[Saved data entries]
━━━━━━━━━━━━━━━━━━━━
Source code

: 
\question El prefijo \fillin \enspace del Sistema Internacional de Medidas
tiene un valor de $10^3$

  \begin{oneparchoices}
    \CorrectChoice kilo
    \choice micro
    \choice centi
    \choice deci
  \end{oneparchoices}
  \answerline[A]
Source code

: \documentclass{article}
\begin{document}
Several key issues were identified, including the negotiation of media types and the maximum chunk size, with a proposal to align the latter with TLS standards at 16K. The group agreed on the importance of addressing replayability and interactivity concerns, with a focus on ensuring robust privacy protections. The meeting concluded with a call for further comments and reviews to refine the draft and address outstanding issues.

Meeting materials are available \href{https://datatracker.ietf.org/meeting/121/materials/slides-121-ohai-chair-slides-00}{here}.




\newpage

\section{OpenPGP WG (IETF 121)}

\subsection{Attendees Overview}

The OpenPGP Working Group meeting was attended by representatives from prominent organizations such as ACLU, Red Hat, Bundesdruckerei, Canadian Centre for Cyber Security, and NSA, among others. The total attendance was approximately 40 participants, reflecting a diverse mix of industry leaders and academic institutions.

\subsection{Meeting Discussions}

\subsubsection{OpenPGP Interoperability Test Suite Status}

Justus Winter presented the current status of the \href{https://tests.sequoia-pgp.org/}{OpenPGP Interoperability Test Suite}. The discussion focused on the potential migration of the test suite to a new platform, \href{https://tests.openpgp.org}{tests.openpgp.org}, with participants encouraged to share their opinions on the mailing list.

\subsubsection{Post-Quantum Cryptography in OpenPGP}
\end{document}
━━━━━━━━━━━━━━━━━━━━
• Work to be completed: Could you return the lines in the entries above that contain "Suite"?

• The answer:
\subsubsection{OpenPGP Interoperability Test Suite Status}
Justus Winter presented the current status of the \href{https://tests.sequoia-pgp.org/}{OpenPGP Interoperability Test Suite}. The discussion focused on the potential migration of the test suite to a new platform, \href{https://tests.openpgp.org}{tests.openpgp.org}, with participants encouraged to share their opinions on the mailing list.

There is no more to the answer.